Thankfully it survived. My run did not go as well. Maybe it was being cooped up in the car or just not used to steep rocky trails, but I struggled and when I ran into a huge brush pile blocking the trail I wasn’t too disappointed to turn around early.
I finally made it to the house of another old running friend (and coworker) who relocated to a suburb of Dallas 5 years ago from Charlotte. She and her husband were enthusiastic to host an Airstream and I just baaaarely fit between their driveway and the neighbor’s, fully blocking the mailbox. We had a girls’ catch up dinner out and she set me up in the office/makeshift guest room – girl has 3 kids, so full house! I would have slept in the trailer but it probably would have required blocks so I just went with the air mattress and central heat.
The Base Performance guys were in town for a conference and suggested meeting up the next day which meant I definitely would not make the 300 mile drive west to Big Spring. My friend graciously offered to let me crash a second night and I promised to get out of their hair for family activities after school. She did my strength workout with me, then I ran in the glorious sunshine. Afterwards I set up my trainer in the driveway so her 19 month old got the bike ride bug and they all went for a family cruiser ride. So happy to inspire people to be active – she confessed she hadn’t found a group to train with and hadn’t run in years.
I reluctantly unhitched the trailer and drove into the city to meet the guys at the triathlon conference. I crashed the session Matt was speaking at then we all crashed the cocktail party and dinner. It was quite an entertaining evening – from the feisty table mates arguing the merits of retail stores, to the humorous awards, to my new friend who educated me about commercial bee farming. I tried not to be offended when the Active representative informed me my upcoming “ironman” is not an Ironman and I should not refer to it as such. Hashtag no M dot tattoo for me. Bozo.
It was a fun night, however late (mostly due to a zealous Canadian guy trying to teach me how to swim, at the bar in the Fairmont lobby), but I was up and on the road by 8:15 when the family left for work and school. LA Fitness Arlington didn’t know what was in store for them. In order to swim, I needed a pool, obviously, so I parked in like an entire row, which seemed like no big deal at 9am. Of course there was a blue hair water aerobics class til 10am though so I did an hour of HIIT first and didn’t end up leaving til noon by the time it was all said and done (ie. shower and smoothie). The parking lot had filled up a bit but I managed to get out okay, phew! Off to West Texas, finally.
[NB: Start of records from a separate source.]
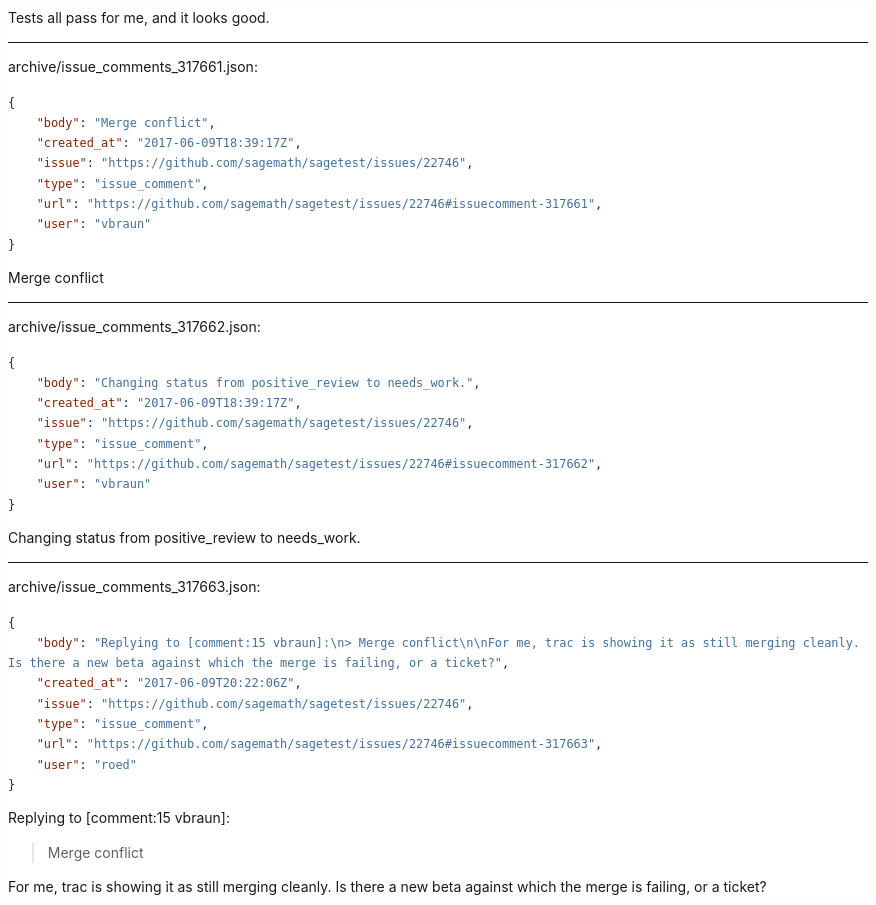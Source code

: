 Tests all pass for me, and it looks good.



---

archive/issue_comments_317661.json:
```json
{
    "body": "Merge conflict",
    "created_at": "2017-06-09T18:39:17Z",
    "issue": "https://github.com/sagemath/sagetest/issues/22746",
    "type": "issue_comment",
    "url": "https://github.com/sagemath/sagetest/issues/22746#issuecomment-317661",
    "user": "vbraun"
}
```

Merge conflict



---

archive/issue_comments_317662.json:
```json
{
    "body": "Changing status from positive_review to needs_work.",
    "created_at": "2017-06-09T18:39:17Z",
    "issue": "https://github.com/sagemath/sagetest/issues/22746",
    "type": "issue_comment",
    "url": "https://github.com/sagemath/sagetest/issues/22746#issuecomment-317662",
    "user": "vbraun"
}
```

Changing status from positive_review to needs_work.



---

archive/issue_comments_317663.json:
```json
{
    "body": "Replying to [comment:15 vbraun]:\n> Merge conflict\n\nFor me, trac is showing it as still merging cleanly.  Is there a new beta against which the merge is failing, or a ticket?",
    "created_at": "2017-06-09T20:22:06Z",
    "issue": "https://github.com/sagemath/sagetest/issues/22746",
    "type": "issue_comment",
    "url": "https://github.com/sagemath/sagetest/issues/22746#issuecomment-317663",
    "user": "roed"
}
```

Replying to [comment:15 vbraun]:
> Merge conflict

For me, trac is showing it as still merging cleanly.  Is there a new beta against which the merge is failing, or a ticket?
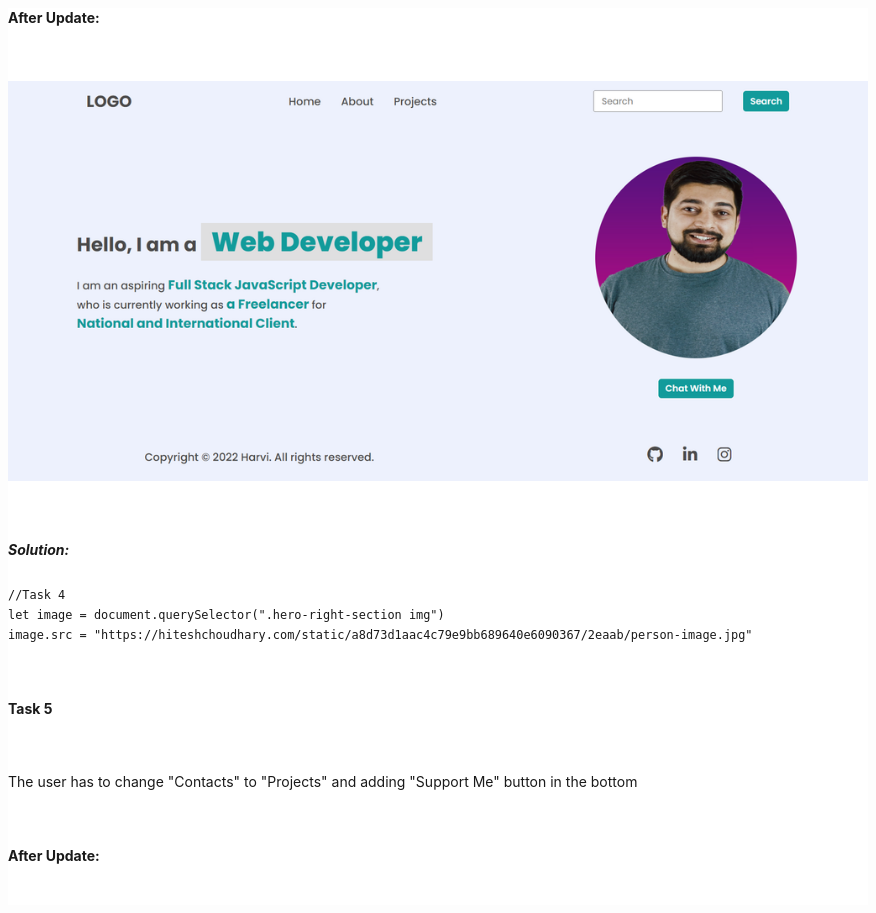#### <b>After Update:</b>

<br>

![Task4](./1-2-3-DOM%20Assignment%202.0%201%2C2%2C3/firstAssignmentImage/Outputs/task4Output.png)

<br>

##### <b> Solution: </b>

```
//Task 4
let image = document.querySelector(".hero-right-section img")
image.src = "https://hiteshchoudhary.com/static/a8d73d1aac4c79e9bb689640e6090367/2eaab/person-image.jpg"

```

<br>

#### <b> Task 5 </b>

<br>

<p>The user has to change "Contacts" to "Projects" and adding "Support Me" button in the bottom</p>

<br>

#### <b>After Update:</b>

<br>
Nothing very interesting about driving I-20 west for a couple hundred miles. I got creative at a very busy Love’s truck stop and even bought my first box of DEF. The West Texas Friendly RV Park I had picked, based on reviews, was pretty far south of Big Spring and nothing remarkable about it. No reservation, no problem. Sweet host couple got me situated and I headed into town for a grocery – praying for better than a Wal-mart, since I’d lost almost all my food due to the fridge not staying cool by using propane like I was told it was set to do… Google Maps directed me through some very dodgy neighborhoods to an amazing new store called Porter’s where I found all kinds of organic and vegan (and overpriced) goodies. A young man even walked my 2 bags of groceries to my car and called me ma’am. Oh my.
The evening passed watching cable and booking campgrounds in New Mexico (and airing out the trailer from the stinky food situation). So much to see, so little time. But why rush it? Maybe I won’t rush it. We’ll see. At $14/night the state campgrounds with hookups are pretty appealing.
Before leaving town I towed the trailer through Big Spring State Park to check out the view. The drive was a bit sketchy – rocky cliffs to one side, boulders and cacti to the other… wind was still pretty insane with no plans to let up. The day would entail long stretches on state highways with nothing to see but cotton fields and oil derricks. It was beautiful.